SOURCE MATERIAL Block Start

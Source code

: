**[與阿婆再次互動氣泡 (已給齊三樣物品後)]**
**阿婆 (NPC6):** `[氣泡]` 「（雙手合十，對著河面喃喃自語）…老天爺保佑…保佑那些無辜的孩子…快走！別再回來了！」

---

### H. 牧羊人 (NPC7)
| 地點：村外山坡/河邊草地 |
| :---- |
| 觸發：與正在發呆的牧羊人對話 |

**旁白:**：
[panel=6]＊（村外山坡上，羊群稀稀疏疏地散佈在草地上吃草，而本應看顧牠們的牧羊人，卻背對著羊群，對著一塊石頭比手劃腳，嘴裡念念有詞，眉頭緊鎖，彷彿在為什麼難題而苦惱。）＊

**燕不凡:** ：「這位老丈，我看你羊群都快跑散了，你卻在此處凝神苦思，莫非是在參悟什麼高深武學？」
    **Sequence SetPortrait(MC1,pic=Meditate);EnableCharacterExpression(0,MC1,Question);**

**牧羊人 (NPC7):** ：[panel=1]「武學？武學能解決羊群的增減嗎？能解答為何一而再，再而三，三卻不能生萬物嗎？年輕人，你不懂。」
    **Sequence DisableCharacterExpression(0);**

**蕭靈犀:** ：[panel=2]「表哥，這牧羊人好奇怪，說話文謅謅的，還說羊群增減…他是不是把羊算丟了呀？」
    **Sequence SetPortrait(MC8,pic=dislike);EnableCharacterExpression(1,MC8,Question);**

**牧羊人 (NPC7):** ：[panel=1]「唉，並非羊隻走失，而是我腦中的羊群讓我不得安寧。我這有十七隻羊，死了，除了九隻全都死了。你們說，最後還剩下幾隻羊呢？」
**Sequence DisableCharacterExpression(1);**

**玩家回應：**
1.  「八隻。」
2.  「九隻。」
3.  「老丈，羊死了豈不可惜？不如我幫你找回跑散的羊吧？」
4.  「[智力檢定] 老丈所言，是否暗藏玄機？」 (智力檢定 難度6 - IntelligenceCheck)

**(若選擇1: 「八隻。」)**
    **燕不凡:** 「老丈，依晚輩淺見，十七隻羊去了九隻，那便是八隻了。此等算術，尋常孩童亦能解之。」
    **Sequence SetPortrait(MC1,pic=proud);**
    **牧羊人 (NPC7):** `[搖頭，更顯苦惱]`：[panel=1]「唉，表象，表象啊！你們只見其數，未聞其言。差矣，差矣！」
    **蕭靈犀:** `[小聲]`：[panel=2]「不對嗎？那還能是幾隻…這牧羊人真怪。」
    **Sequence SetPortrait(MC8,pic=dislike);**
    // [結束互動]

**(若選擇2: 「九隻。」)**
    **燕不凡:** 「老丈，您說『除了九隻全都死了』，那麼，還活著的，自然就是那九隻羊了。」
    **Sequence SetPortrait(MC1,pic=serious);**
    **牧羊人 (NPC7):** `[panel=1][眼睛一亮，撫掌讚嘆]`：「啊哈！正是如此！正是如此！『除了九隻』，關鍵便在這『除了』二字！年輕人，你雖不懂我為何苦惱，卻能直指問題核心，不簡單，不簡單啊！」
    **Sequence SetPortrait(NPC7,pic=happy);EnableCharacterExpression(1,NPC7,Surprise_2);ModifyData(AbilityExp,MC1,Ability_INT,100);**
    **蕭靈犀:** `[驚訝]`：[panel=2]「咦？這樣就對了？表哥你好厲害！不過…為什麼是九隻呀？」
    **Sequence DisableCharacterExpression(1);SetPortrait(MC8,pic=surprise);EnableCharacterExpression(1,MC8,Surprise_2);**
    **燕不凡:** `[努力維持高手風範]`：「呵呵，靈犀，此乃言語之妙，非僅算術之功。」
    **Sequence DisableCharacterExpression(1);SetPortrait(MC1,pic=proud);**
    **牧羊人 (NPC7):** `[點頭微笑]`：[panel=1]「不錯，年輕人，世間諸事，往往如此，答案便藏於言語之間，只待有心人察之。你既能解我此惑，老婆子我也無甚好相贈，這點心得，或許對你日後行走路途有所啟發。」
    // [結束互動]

SOURCE MATERIAL Block End

Everything in the listing should be transcribed exactly.

◆ **SOLVED EXERCISE**
Source code

:**[與阿婆再次互動氣泡 (已給齊三樣物品後)]**
**阿婆 (NPC6):** `[氣泡]` 「（雙手合十，對著河面喃喃自語）…老天爺保佑…保佑那些無辜的孩子…快走！別再回來了！」

---

### H. 牧羊人 (NPC7)
| 地點：村外山坡/河邊草地 |
| :---- |
| 觸發：與正在發呆的牧羊人對話 |

**旁白:**：
[panel=6]＊（村外山坡上，羊群稀稀疏疏地散佈在草地上吃草，而本應看顧牠們的牧羊人，卻背對著羊群，對著一塊石頭比手劃腳，嘴裡念念有詞，眉頭緊鎖，彷彿在為什麼難題而苦惱。）＊

**燕不凡:** ：「這位老丈，我看你羊群都快跑散了，你卻在此處凝神苦思，莫非是在參悟什麼高深武學？」
    **Sequence SetPortrait(MC1,pic=Meditate);EnableCharacterExpression(0,MC1,Question);**

**牧羊人 (NPC7):** ：[panel=1]「武學？武學能解決羊群的增減嗎？能解答為何一而再，再而三，三卻不能生萬物嗎？年輕人，你不懂。」
    **Sequence DisableCharacterExpression(0);**

**蕭靈犀:** ：[panel=2]「表哥，這牧羊人好奇怪，說話文謅謅的，還說羊群增減…他是不是把羊算丟了呀？」
    **Sequence SetPortrait(MC8,pic=dislike);EnableCharacterExpression(1,MC8,Question);**

**牧羊人 (NPC7):** ：[panel=1]「唉，並非羊隻走失，而是我腦中的羊群讓我不得安寧。我這有十七隻羊，死了，除了九隻全都死了。你們說，最後還剩下幾隻羊呢？」
**Sequence DisableCharacterExpression(1);**

**玩家回應：**
1.  「八隻。」
2.  「九隻。」
3.  「老丈，羊死了豈不可惜？不如我幫你找回跑散的羊吧？」
4.  「[智力檢定] 老丈所言，是否暗藏玄機？」 (智力檢定 難度6 - IntelligenceCheck)

**(若選擇1: 「八隻。」)**
    **燕不凡:** 「老丈，依晚輩淺見，十七隻羊去了九隻，那便是八隻了。此等算術，尋常孩童亦能解之。」
    **Sequence SetPortrait(MC1,pic=proud);**
    **牧羊人 (NPC7):** `[搖頭，更顯苦惱]`：[panel=1]「唉，表象，表象啊！你們只見其數，未聞其言。差矣，差矣！」
    **蕭靈犀:** `[小聲]`：[panel=2]「不對嗎？那還能是幾隻…這牧羊人真怪。」
    **Sequence SetPortrait(MC8,pic=dislike);**
    // [結束互動]

**(若選擇2: 「九隻。」)**
    **燕不凡:** 「老丈，您說『除了九隻全都死了』，那麼，還活著的，自然就是那九隻羊了。」
    **Sequence SetPortrait(MC1,pic=serious);**
    **牧羊人 (NPC7):** `[panel=1][眼睛一亮，撫掌讚嘆]`：「啊哈！正是如此！正是如此！『除了九隻』，關鍵便在這『除了』二字！年輕人，你雖不懂我為何苦惱，卻能直指問題核心，不簡單，不簡單啊！」
    **Sequence SetPortrait(NPC7,pic=happy);EnableCharacterExpression(1,NPC7,Surprise_2);ModifyData(AbilityExp,MC1,Ability_INT,100);**
    **蕭靈犀:** `[驚訝]`：[panel=2]「咦？這樣就對了？表哥你好厲害！不過…為什麼是九隻呀？」
    **Sequence DisableCharacterExpression(1);SetPortrait(MC8,pic=surprise);EnableCharacterExpression(1,MC8,Surprise_2);**
    **燕不凡:** `[努力維持高手風範]`：「呵呵，靈犀，此乃言語之妙，非僅算術之功。」
    **Sequence DisableCharacterExpression(1);SetPortrait(MC1,pic=proud);**
    **牧羊人 (NPC7):** `[點頭微笑]`：[panel=1]「不錯，年輕人，世間諸事，往往如此，答案便藏於言語之間，只待有心人察之。你既能解我此惑，老婆子我也無甚好相贈，這點心得，或許對你日後行走路途有所啟發。」
    // [結束互動]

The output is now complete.